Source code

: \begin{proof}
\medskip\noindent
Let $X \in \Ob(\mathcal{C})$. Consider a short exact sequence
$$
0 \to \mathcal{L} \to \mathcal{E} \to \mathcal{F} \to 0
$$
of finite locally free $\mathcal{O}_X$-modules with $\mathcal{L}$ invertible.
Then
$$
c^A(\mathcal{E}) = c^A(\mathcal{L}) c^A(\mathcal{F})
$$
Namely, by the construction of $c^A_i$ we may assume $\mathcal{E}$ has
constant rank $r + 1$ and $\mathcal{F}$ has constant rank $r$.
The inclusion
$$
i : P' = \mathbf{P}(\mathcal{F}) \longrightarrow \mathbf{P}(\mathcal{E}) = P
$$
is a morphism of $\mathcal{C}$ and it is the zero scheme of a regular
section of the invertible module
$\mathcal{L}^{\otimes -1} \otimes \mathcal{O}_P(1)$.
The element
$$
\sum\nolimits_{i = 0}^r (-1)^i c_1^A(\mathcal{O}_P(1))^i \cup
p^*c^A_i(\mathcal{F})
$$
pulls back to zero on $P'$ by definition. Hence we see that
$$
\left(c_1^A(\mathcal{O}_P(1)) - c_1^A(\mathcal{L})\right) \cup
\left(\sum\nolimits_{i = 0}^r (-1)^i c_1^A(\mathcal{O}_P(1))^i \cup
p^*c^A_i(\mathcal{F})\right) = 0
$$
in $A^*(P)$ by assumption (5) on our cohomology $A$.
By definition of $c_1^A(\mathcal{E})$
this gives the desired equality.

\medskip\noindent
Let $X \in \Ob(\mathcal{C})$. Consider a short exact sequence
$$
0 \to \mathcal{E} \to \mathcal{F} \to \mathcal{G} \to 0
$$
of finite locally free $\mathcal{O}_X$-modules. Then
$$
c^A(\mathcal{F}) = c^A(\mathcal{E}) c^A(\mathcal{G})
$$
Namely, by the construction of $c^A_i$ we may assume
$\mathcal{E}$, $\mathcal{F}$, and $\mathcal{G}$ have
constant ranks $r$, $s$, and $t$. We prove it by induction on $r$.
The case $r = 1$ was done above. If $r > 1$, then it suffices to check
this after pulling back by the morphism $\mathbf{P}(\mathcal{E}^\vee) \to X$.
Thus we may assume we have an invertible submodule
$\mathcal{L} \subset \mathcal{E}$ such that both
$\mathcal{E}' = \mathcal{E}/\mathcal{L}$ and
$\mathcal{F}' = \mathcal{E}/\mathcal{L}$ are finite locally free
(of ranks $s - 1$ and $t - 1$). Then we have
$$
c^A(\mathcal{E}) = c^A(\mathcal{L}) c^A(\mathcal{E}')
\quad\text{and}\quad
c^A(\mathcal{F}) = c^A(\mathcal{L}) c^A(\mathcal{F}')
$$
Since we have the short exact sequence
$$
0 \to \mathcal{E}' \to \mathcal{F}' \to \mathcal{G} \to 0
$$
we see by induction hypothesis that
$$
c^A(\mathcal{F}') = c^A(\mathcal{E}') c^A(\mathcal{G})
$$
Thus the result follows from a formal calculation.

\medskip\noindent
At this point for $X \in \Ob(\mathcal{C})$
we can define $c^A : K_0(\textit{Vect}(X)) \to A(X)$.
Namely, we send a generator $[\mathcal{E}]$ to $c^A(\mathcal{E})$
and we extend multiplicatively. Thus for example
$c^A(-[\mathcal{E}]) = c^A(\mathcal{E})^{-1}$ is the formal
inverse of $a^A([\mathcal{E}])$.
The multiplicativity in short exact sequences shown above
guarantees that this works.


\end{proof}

--------------------------------

TO DO –
Final part of the records: return the line that contains "At this point" and every line after it, exactly, with no other lines added.

OUTPUT FOR THIS EXERCISE –
At this point for $X \in \Ob(\mathcal{C})$
we can define $c^A : K_0(\textit{Vect}(X)) \to A(X)$.
Namely, we send a generator $[\mathcal{E}]$ to $c^A(\mathcal{E})$
and we extend multiplicatively. Thus for example
$c^A(-[\mathcal{E}]) = c^A(\mathcal{E})^{-1}$ is the formal
inverse of $a^A([\mathcal{E}])$.
The multiplicativity in short exact sequences shown above
guarantees that this works.


\end{proof}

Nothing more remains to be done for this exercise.